Your answer should be the complete data, copied exactly.

━━━━━━━━━━━━━━━━

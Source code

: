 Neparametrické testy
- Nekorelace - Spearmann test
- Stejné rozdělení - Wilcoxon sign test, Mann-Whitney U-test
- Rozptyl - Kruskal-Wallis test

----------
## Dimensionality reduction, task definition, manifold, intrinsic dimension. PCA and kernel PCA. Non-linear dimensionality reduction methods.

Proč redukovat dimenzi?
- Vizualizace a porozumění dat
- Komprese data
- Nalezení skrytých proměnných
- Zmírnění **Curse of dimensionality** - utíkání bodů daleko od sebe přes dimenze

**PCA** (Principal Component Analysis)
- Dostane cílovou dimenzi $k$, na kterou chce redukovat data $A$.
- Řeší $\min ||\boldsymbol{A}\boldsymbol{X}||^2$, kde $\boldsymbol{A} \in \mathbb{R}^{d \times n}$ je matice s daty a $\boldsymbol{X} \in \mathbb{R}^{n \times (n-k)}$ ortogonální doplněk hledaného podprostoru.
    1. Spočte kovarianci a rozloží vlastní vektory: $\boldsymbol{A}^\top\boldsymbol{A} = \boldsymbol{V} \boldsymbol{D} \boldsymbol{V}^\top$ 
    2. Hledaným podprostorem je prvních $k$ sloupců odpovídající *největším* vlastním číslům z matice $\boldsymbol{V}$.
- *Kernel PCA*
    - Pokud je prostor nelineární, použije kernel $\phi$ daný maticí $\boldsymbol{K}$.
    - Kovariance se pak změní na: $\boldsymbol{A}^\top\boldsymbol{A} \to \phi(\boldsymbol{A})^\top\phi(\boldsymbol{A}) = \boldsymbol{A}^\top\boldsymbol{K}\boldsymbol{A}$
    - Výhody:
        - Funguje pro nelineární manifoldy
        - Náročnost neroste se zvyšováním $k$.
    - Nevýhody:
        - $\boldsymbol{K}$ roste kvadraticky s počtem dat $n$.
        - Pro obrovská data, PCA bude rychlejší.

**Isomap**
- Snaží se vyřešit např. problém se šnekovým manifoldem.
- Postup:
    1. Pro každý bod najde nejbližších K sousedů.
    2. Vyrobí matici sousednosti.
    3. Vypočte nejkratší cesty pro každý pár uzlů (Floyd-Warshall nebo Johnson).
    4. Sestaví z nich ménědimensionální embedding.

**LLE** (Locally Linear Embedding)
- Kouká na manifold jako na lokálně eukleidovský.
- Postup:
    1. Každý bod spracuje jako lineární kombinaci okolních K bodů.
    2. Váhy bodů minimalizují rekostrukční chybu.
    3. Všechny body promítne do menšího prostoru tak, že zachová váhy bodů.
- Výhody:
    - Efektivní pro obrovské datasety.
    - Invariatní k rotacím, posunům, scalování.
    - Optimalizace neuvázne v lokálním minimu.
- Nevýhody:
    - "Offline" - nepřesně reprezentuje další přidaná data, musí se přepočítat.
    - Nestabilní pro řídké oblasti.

━━━━━━━━━━━━━━━━

RESULT OF THIS EXERCISE –
Source code

: Neparametrické testy
- Nekorelace - Spearmann test
- Stejné rozdělení - Wilcoxon sign test, Mann-Whitney U-test
- Rozptyl - Kruskal-Wallis test

----------
## Dimensionality reduction, task definition, manifold, intrinsic dimension. PCA and kernel PCA. Non-linear dimensionality reduction methods.

Proč redukovat dimenzi?
- Vizualizace a porozumění dat
- Komprese data
- Nalezení skrytých proměnných
- Zmírnění **Curse of dimensionality** - utíkání bodů daleko od sebe přes dimenze

**PCA** (Principal Component Analysis)
- Dostane cílovou dimenzi $k$, na kterou chce redukovat data $A$.
- Řeší $\min ||\boldsymbol{A}\boldsymbol{X}||^2$, kde $\boldsymbol{A} \in \mathbb{R}^{d \times n}$ je matice s daty a $\boldsymbol{X} \in \mathbb{R}^{n \times (n-k)}$ ortogonální doplněk hledaného podprostoru.
    1. Spočte kovarianci a rozloží vlastní vektory: $\boldsymbol{A}^\top\boldsymbol{A} = \boldsymbol{V} \boldsymbol{D} \boldsymbol{V}^\top$ 
    2. Hledaným podprostorem je prvních $k$ sloupců odpovídající *největším* vlastním číslům z matice $\boldsymbol{V}$.
- *Kernel PCA*
    - Pokud je prostor nelineární, použije kernel $\phi$ daný maticí $\boldsymbol{K}$.
    - Kovariance se pak změní na: $\boldsymbol{A}^\top\boldsymbol{A} \to \phi(\boldsymbol{A})^\top\phi(\boldsymbol{A}) = \boldsymbol{A}^\top\boldsymbol{K}\boldsymbol{A}$
    - Výhody:
        - Funguje pro nelineární manifoldy
        - Náročnost neroste se zvyšováním $k$.
    - Nevýhody:
        - $\boldsymbol{K}$ roste kvadraticky s počtem dat $n$.
        - Pro obrovská data, PCA bude rychlejší.

**Isomap**
- Snaží se vyřešit např. problém se šnekovým manifoldem.
- Postup:
    1. Pro každý bod najde nejbližších K sousedů.
    2. Vyrobí matici sousednosti.
    3. Vypočte nejkratší cesty pro každý pár uzlů (Floyd-Warshall nebo Johnson).
    4. Sestaví z nich ménědimensionální embedding.

**LLE** (Locally Linear Embedding)
- Kouká na manifold jako na lokálně eukleidovský.
- Postup:
    1. Každý bod spracuje jako lineární kombinaci okolních K bodů.
    2. Váhy bodů minimalizují rekostrukční chybu.
    3. Všechny body promítne do menšího prostoru tak, že zachová váhy bodů.
- Výhody:
    - Efektivní pro obrovské datasety.
    - Invariatní k rotacím, posunům, scalování.
    - Optimalizace neuvázne v lokálním minimu.
- Nevýhody:
    - "Offline" - nepřesně reprezentuje další přidaná data, musí se přepočítat.
    - Nestabilní pro řídké oblasti.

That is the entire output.